Afternoons were spent helping students with procedures, following up studies, and performing internal medicine consults. The days could be long, and I often left the hospital late into the evening. Leaving the hospital was always difficult because the work never seemed to be completely done, and Casualty seemed to always have another patient for the medical wards.

I did "take call," but it was not difficult as it was considered attending call. I could stay at home and would get called by the intern on call with each new admission. Usually we could discuss the case over the phone, but I would walk to the hospital if the patient was very ill or the intern needed help.

I did not expect Kiplangat to get better, but he proved me wrong. Despite developing pneumonia, he had progressively improved. His exciting news was that for the first time in a couple of weeks, he had taken a few steps! He still could not speak, but he laughed when I gently poked his stomach to get an audible response. Kiplangat's family came each day to see him, and his younger brothers and sisters would eat whatever food he didn't from his metal bowl. The menu was almost always the same: boiled cabbage and ughali (a type of mashed maize) or red beans and rice, sometimes with a special treat of half an orange. Kiplangat continued to improve, and one week later he walked home with his family under his own strength. He never was able to speak before leaving the hospital, but his bright eyes and huge grin spoke volumes to me.

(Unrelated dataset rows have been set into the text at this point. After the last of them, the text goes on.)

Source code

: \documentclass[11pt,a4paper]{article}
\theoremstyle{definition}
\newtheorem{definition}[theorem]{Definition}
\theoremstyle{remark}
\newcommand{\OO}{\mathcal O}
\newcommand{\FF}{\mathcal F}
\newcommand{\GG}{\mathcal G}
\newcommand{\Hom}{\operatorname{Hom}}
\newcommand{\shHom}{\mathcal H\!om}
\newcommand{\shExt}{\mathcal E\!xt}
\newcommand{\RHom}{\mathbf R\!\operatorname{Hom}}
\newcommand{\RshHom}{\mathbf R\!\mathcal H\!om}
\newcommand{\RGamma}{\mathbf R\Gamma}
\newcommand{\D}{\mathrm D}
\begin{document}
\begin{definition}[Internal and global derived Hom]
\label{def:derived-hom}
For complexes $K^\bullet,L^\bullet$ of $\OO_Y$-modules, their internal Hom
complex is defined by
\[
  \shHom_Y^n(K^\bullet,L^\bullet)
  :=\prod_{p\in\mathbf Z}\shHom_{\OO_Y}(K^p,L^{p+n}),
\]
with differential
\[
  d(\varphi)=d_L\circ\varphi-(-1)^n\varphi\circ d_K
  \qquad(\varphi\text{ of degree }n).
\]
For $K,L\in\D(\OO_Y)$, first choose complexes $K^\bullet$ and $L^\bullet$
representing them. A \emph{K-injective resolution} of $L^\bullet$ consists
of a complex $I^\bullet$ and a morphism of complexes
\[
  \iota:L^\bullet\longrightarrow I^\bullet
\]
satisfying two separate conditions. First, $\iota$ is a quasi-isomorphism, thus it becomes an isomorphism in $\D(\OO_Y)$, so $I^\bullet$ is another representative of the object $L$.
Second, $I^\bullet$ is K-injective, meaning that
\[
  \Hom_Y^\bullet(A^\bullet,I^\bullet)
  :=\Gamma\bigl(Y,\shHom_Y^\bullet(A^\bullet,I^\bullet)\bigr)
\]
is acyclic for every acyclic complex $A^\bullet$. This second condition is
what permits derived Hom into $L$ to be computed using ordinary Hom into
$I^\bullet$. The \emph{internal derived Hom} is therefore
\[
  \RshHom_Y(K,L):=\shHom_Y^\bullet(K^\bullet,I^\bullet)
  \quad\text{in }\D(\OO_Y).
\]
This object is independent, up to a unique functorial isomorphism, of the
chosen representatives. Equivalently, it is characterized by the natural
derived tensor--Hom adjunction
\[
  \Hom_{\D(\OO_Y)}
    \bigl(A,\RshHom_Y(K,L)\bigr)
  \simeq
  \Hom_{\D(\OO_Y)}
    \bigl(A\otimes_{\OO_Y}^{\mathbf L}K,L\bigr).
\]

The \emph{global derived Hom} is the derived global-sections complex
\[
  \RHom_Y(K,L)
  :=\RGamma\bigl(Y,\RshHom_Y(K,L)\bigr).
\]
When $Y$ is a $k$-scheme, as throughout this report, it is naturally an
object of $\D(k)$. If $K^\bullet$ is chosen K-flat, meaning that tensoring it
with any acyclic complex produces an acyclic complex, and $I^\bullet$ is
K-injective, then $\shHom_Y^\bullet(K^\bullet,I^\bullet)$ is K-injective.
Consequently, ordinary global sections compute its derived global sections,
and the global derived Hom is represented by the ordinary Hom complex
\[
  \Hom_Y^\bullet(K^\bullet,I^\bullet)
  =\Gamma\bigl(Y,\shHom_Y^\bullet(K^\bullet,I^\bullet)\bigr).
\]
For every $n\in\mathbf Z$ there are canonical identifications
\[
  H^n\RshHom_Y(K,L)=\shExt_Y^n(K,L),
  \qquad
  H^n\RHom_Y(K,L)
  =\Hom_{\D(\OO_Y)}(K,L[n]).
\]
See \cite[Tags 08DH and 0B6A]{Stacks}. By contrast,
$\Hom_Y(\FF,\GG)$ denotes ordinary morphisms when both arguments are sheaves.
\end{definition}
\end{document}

I left Kenya a different person, with a list of questions which replayed in my mind. What things are truly important in life? Most Americans would consider the Bomet area very poor, but most of the Kenyans are quite content as they have food and shelter-even if it is a mud hut. I did not leave with a sense of pity for the culture, as most Kenyans care more about relationships with family and friends than the possessions they could have. At the end of the trip my wife and I found ourselves sitting on the Kenyan coast watching a man catch fish from a hand-made, dug-out canoe and push himself through the Indian Ocean with a long stick. She commented, "Being half way around the world and seeing the things we've seen, the clothes, fashions, entertainment, and social status just don't seem very important right now!" My first day back to work in the US was a shock. The hallways seemed packed with doctors in a frenzy to get to the office. Some walked as if they had been called to a patient who was dying, but I knew they were actually in a hurry to get another article published in a well-known journal or submit a research grant. My critical attitude was quickly curbed, however, when I realized I was seeing a reflection of myself.

Next summer I'll begin a lengthy fellowship in general cardiology, clinical research and epidemiology, and eventually cardiac electrophysiology. I hope to publish many articles in important journals and become a masterful clinician, but I hope this won't be the most important thing in my life. I hope I'll remember Kiplangat and the hospital of the young. I hope I'll remember the relationship-focused Kenyans and work as hard at being a loving husband and father as I do to become a successful academician. I hope I'll share my Faith with my patients and pray with them when invited.

I already look forward to the next medical trip I'll take to an international destination. The second most frequent cause of death at Tenwek is heart failure, so perhaps my training in cardiology will be a unique tool which can be used in international hospitals. I might be able to perform echocardiograms on patients with valvular heart disease or provide cardiac procedures which are typically not available. I hope I'll be able to make an impact on a culture which has enormous health care needs, but even in advance I know the biggest impact felt will be the culture's influence on me.

Richard is an Internal Medicine Resident at Duke. He visited Tenwek Hospital , Bomet , Kenya , East Africa this past summer.